“It’s as you wish,” said Mayor Hans Götze, on a walk through Ahrenshoop, a former fishing village turned artist colony on Fischland, Darss and Zingst, a three-part peninsula on the Baltic Sea in the northeast corner of Germany. He is referring to the beach’s
bathing-suit optional policy. “It’s been that way since the 1940s.”
On this late-June day, with the temperature hovering at unseasonably low 16C, it’s hard to imagine anyone opting to go sans suit, or even sans sweater, but this is what I have come to see. Germany may not be the first European to come to mind when considering a sun holiday, but the white sand beaches of the former East German state of Mecklenburg-Lower Pomerania are a local draw, last year attracting 6.8 million visitors — 80% from Germany, the rest mainly from Sweden, Switzerland and Austria.
This little corner of Germany was cut off from the West until German reunification in 1990 and sees far less British or North American tourists, but English-speakers are easy to find. (In 2011, 821 Canadians visited the state.)
From a cliff at the ancient borderline between Vordarss, where Ahrenshoop lies, and Fischland, considered to be the place to see the beach at its best, we watch as waves churn in the tideless Baltic Sea.
Holiday-makers brace themselves against the wind as they traverse the beach with jackets zipped.

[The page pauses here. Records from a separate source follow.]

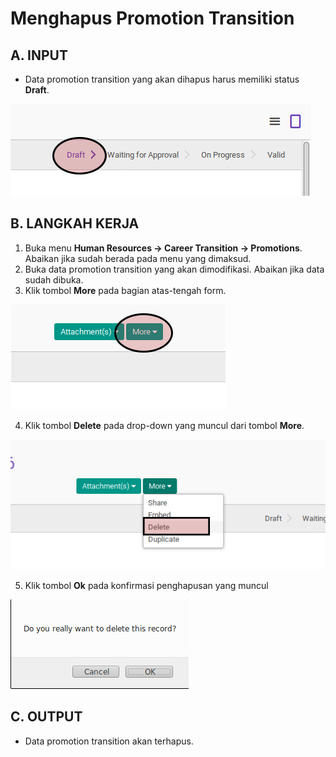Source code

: # Menghapus Promotion Transition

## A. INPUT

* Data promotion transition yang akan dihapus harus memiliki status **Draft**.

![](../../img/promotion-transition/status-draft.png)

## B. LANGKAH KERJA

1. Buka menu **Human Resources -> Career Transition -> Promotions**. Abaikan jika sudah berada pada menu yang dimaksud.
2. Buka data promotion transition yang akan dimodifikasi. Abaikan jika data sudah dibuka.
3. Klik tombol **More** pada bagian atas-tengah form.

![](../../img/promotion-transition/tombol-more.png)

4. Klik tombol **Delete** pada drop-down yang muncul dari tombol **More**.

![](../../img/promotion-transition/tombol-delete-form.png)

5. Klik tombol **Ok** pada konfirmasi penghapusan yang muncul

![](../../img/promotion-transition/tombol-ok-hapus.png)

## C. OUTPUT

* Data promotion transition akan terhapus.
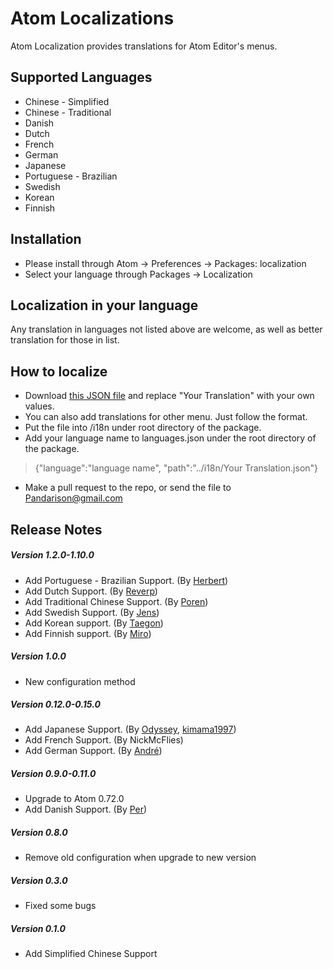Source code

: Atom Localizations
===
Atom Localization provides translations for Atom Editor's menus.

## Supported Languages

- Chinese - Simplified
- Chinese - Traditional
- Danish
- Dutch
- French
- German
- Japanese
- Portuguese - Brazilian
- Swedish
- Korean
- Finnish


## Installation

- Please install through Atom -> Preferences -> Packages: localization
- Select your language through Packages -> Localization


## Localization in your language

Any translation in languages not listed above are welcome, as well as better translation for those in list.

## How to localize
- Download [this JSON file](https://raw.github.com/pandarison/Atom-Localization/master/i18n/default.json) and replace "Your Translation" with your own values.
- You can also add translations for other menu. Just follow the format.
- Put the file into /i18n under root directory of the package.
- Add your language name to languages.json under the root directory of the package.
> {"language":"language name", "path":"../i18n/Your Translation.json"}
- Make a pull request to the repo, or send the file to <Pandarison@gmail.com>


## Release Notes
##### Version 1.2.0-1.10.0
* Add Portuguese - Brazilian Support. (By [Herbert](https://github.com/herberthudson))
* Add Dutch Support. (By [Reverp](https://github.com/Reverp/))
* Add Traditional Chinese Support. (By [Poren](https://github.com/rschiang))
* Add Swedish Support. (By [Jens](https://github.com/jotunskij))
* Add Korean support. (By [Taegon](https://github.com/taggon))
* Add Finnish support. (By [Miro](https://github.com/mirorauhala))

##### Version 1.0.0
* New configuration method

##### Version 0.12.0-0.15.0
* Add Japanese Support. (By [Odyssey](https://github.com/8bitodyssey), [kimama1997](https://github.com/kimama1997))
* Add French Support. (By NickMcFlies)
* Add German Support. (By [André](https://github.com/andrecedik))

##### Version 0.9.0-0.11.0
* Upgrade to Atom 0.72.0
* Add Danish Support. (By [Per](https://github.com/thedataking))

##### Version 0.8.0
* Remove old configuration when upgrade to new version

##### Version 0.3.0
* Fixed some bugs

##### Version 0.1.0
* Add Simplified Chinese Support
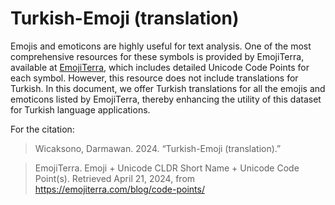 # Turkish-Emoji (translation)
Emojis and emoticons are highly useful for text analysis. One of the most comprehensive resources for these symbols is provided by EmojiTerra, available at [EmojiTerra](https://emojiterra.com/blog/code-points/), which includes detailed Unicode Code Points for each symbol. However, this resource does not include translations for Turkish. In this document, we offer Turkish translations for all the emojis and emoticons listed by EmojiTerra, thereby enhancing the utility of this dataset for Turkish language applications.

For the citation:
>Wicaksono, Darmawan. 2024. “Turkish-Emoji (translation).”

>EmojiTerra. Emoji + Unicode CLDR Short Name + Unicode Code Point(s). Retrieved April 21, 2024, from https://emojiterra.com/blog/code-points/
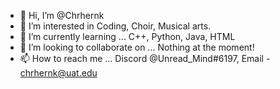 - 👋 Hi, I’m @Chrhernk
- 👀 I’m interested in Coding, Choir, Musical arts.
- 🌱 I’m currently learning ... C++, Python, Java, HTML
- 💞️ I’m looking to collaborate on ... Nothing at the moment!
- 📫 How to reach me ... Discord @Unread_Mind#6197, Email - chrhernk@uat.edu

<!---
Chrhernk/Chrhernk is a ✨ special ✨ repository because its `README.md` (this file) appears on your GitHub profile.
You can click the Preview link to take a look at your changes.
--->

Walking, cycling, sailing and kite-sailing are favourite pastimes and I’m told a brisk walk in the salty sea air cleanses your lungs of city grime.
With no tide to wash them away, the Baltic beaches are always wide, white and beautiful, but I am disappointed with the weather. This year, like last, is unusually cool, which explains why the beaches are populated primarily by empty red- and blue-striped beach chairs, lined up waiting to be put into service.
From May to September, the temperature here typically ranges from 25C to 35C, with plenty of sunshine to heat the shallow waters to about 22C by August. (By comparison, Ontario’s Sauble Beach on Lake Huron hits an average high of 19C in August.) And with a
northern latitude of 54 — think Prince Rupert, B.C. — the summer days extend from about 4 a.m. to 10:30 p.m.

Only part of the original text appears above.